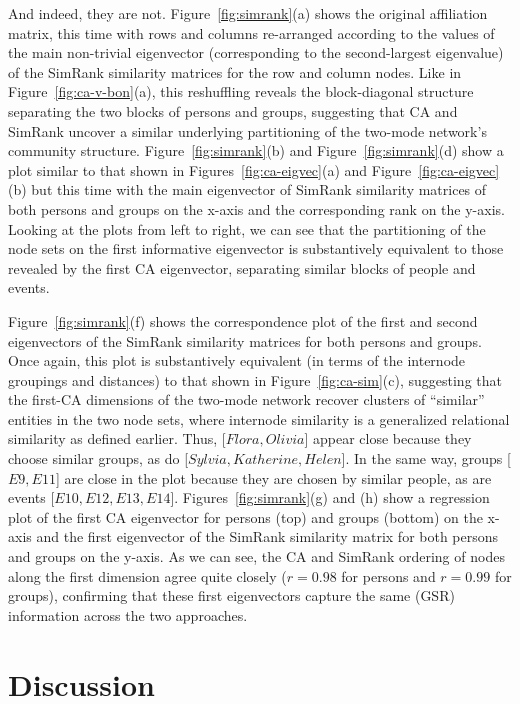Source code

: \documentclass[a4paper,fleqn]{cas-sc}
\begin{document}
And indeed, they are not. Figure~\ref{fig:simrank}(a) shows the original affiliation matrix, this time with rows and columns re-arranged according to the values of the main non-trivial eigenvector (corresponding to the second-largest eigenvalue) of the SimRank similarity matrices for the row and column nodes. Like in Figure~\ref{fig:ca-v-bon}(a), this reshuffling reveals the block-diagonal structure separating the two blocks of persons and groups, suggesting that CA and SimRank uncover a similar underlying partitioning of the two-mode network's community structure. Figure~\ref{fig:simrank}(b) and Figure~\ref{fig:simrank}(d) show a plot similar to that shown in Figures~\ref{fig:ca-eigvec}(a) and Figure~\ref{fig:ca-eigvec}(b) but this time with the main eigenvector of SimRank similarity matrices of both persons and groups on the x-axis and the corresponding rank on the y-axis. Looking at the plots from left to right, we can see that the partitioning of the node sets on the first informative eigenvector is substantively equivalent to those revealed by the first CA eigenvector, separating similar blocks of people and events.  

Figure~\ref{fig:simrank}(f) shows the correspondence plot of the first and second eigenvectors of the SimRank similarity matrices for both persons and groups. Once again, this plot is substantively equivalent (in terms of the internode groupings and distances) to that shown in Figure~\ref{fig:ca-sim}(c), suggesting that the first-CA dimensions of the two-mode network recover clusters of ``similar'' entities in the two node sets, where internode similarity is a generalized relational similarity as defined earlier. Thus, [$Flora, Olivia$] appear close because they choose similar groups, as do [$Sylvia, Katherine, Helen$]. In the same way, groups [$E9, E11$] are close in the plot because they are chosen by similar people, as are events [$E10, E12, E13, E14$]. Figures~\ref{fig:simrank}(g) and (h) show a regression plot of the first CA eigenvector for persons (top) and groups (bottom) on the x-axis and the first eigenvector of the SimRank similarity matrix for both persons and groups on the y-axis. As we can see, the CA and SimRank ordering of nodes along the first dimension agree quite closely ($r = 0.98$ for persons and $r = 0.99$ for groups), confirming that these first eigenvectors capture the same (GSR) information across the two approaches. 

\section{Discussion}
%


\end{document}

Action item → Hand back the records above exactly, leaving out every picture.

Result of the task →
Source code

: \documentclass[a4paper,fleqn]{cas-sc}
\begin{document}
And indeed, they are not. Figure~\ref{fig:simrank}(a) shows the original affiliation matrix, this time with rows and columns re-arranged according to the values of the main non-trivial eigenvector (corresponding to the second-largest eigenvalue) of the SimRank similarity matrices for the row and column nodes. Like in Figure~\ref{fig:ca-v-bon}(a), this reshuffling reveals the block-diagonal structure separating the two blocks of persons and groups, suggesting that CA and SimRank uncover a similar underlying partitioning of the two-mode network's community structure. Figure~\ref{fig:simrank}(b) and Figure~\ref{fig:simrank}(d) show a plot similar to that shown in Figures~\ref{fig:ca-eigvec}(a) and Figure~\ref{fig:ca-eigvec}(b) but this time with the main eigenvector of SimRank similarity matrices of both persons and groups on the x-axis and the corresponding rank on the y-axis. Looking at the plots from left to right, we can see that the partitioning of the node sets on the first informative eigenvector is substantively equivalent to those revealed by the first CA eigenvector, separating similar blocks of people and events.  

Figure~\ref{fig:simrank}(f) shows the correspondence plot of the first and second eigenvectors of the SimRank similarity matrices for both persons and groups. Once again, this plot is substantively equivalent (in terms of the internode groupings and distances) to that shown in Figure~\ref{fig:ca-sim}(c), suggesting that the first-CA dimensions of the two-mode network recover clusters of ``similar'' entities in the two node sets, where internode similarity is a generalized relational similarity as defined earlier. Thus, [$Flora, Olivia$] appear close because they choose similar groups, as do [$Sylvia, Katherine, Helen$]. In the same way, groups [$E9, E11$] are close in the plot because they are chosen by similar people, as are events [$E10, E12, E13, E14$]. Figures~\ref{fig:simrank}(g) and (h) show a regression plot of the first CA eigenvector for persons (top) and groups (bottom) on the x-axis and the first eigenvector of the SimRank similarity matrix for both persons and groups on the y-axis. As we can see, the CA and SimRank ordering of nodes along the first dimension agree quite closely ($r = 0.98$ for persons and $r = 0.99$ for groups), confirming that these first eigenvectors capture the same (GSR) information across the two approaches. 

\section{Discussion}
%


\end{document}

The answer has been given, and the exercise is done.